Alors qu'il est difficile d'évaluer précisément à ce jour les besoins de prise en charge médico-psychologique ultérieurs — puisque des victimes non blessées physiquement sont sans doute déjà rentrées en France et/ou ne sont pas encore signalées —, il s'agit désormais d'assurer le suivi de l'aide aux victimes, dans la durée. C'est ce à quoi va s'employer la délégation interministérielle, a appuyé Élisabeth Pelsez, annonçant la réunion dans les prochaines semaines d'un comité interministériel sur la question. Il s'agit d'assurer la transition entre les prises en charge téléphoniques via le numéro d'urgence ouvert par le ministère — qui a reçu près de 4 000 appels — et un accompagnement plus pérenne des victimes et de leurs familles. 

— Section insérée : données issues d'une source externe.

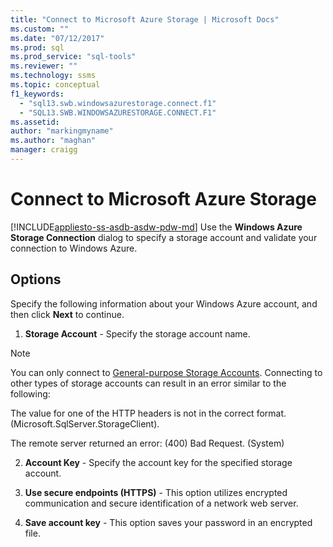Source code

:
 ```yaml
---
title: "Connect to Microsoft Azure Storage | Microsoft Docs"
ms.custom: ""
ms.date: "07/12/2017"
ms.prod: sql
ms.prod_service: "sql-tools"
ms.reviewer: ""
ms.technology: ssms
ms.topic: conceptual
f1_keywords: 
  - "sql13.swb.windowsazurestorage.connect.f1"
  - "SQL13.SWB.WINDOWSAZURESTORAGE.CONNECT.F1"
ms.assetid:
author: "markingmyname"
ms.author: "maghan"
manager: craigg
---
```

# Connect to Microsoft Azure Storage
[!INCLUDE[appliesto-ss-asdb-asdw-pdw-md](../../includes/appliesto-ss-asdb-asdw-pdw-md.md)]
Use the **Windows Azure Storage Connection** dialog to specify a storage account and validate your connection to Windows Azure.  
  
## Options  
Specify the following information about your Windows Azure account, and then click **Next** to continue.  
  
1.  **Storage Account** - Specify the storage account name.

   >[!NOTE]
   > You can only connect to [General-purpose Storage Accounts](https://docs.microsoft.com/azure/storage/storage-introduction#introducing-the-azure-storage-services). Connecting to other types of storage accounts can result in an error similar to the following:
   >
   >  The value for one of the HTTP headers is not in the correct format. (Microsoft.SqlServer.StorageClient).
   >
   >  The remote server returned an error: (400) Bad Request. (System)

2.  **Account Key** - Specify the account key for the specified storage account.  
  
3.  **Use secure endpoints (HTTPS)** - This option utilizes encrypted communication and secure identification of a network web server.  
  
4.  **Save account key** - This option saves your password in an encrypted file.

Le ministre de l'Intérieur insiste sur les racines "psychologiques" du terrorisme

Dans le fichier des signalements pour la prévention et la radicalisation (FSPRT), "nous considérons qu'à peu près un tiers [des personnes] présentent des troubles psychologiques", a déclaré le ministre de l'Intérieur, Gérard Collomb, sur RMC-BFMTV ce 22 août. Après les attentats de Catalogne, le ministre avait déclaré vouloir mobiliser les hôpitaux psychiatriques et les psychiatres "pour identifier les profils qui peuvent passer à l'acte" (lire notre article). "Il est clair que le secret médical, c'est quelque chose de sacré mais en même temps, il faut trouver le moyen [pour] qu'un certain nombre d'individus, qui effectivement souffrent de troubles graves, ne puissent pas commettre des attentats", a insisté ce jour Gérard Collomb. Citant le cas de l'homme qui a tué le 21 août une personne et blessé une autre à Marseille (Bouches-du-Rhône) en fonçant sur deux abribus avec une camionnette, qui "sortait de clinique psychiatrique", le ministre a évoqué un "certain nombre d'esprits faibles" qui voudraient imiter les terroristes. "C'est ce contre quoi il faut se prémunir, ce contre quoi nous voulons travailler avec ma collègue la ministre de la Santé mais également avec l'Ordre des médecins, les psychiatres [...] Nous ne voulons pas faire cela dans notre coin [mais] trouver le juste équilibre", a-t-il poursuivi.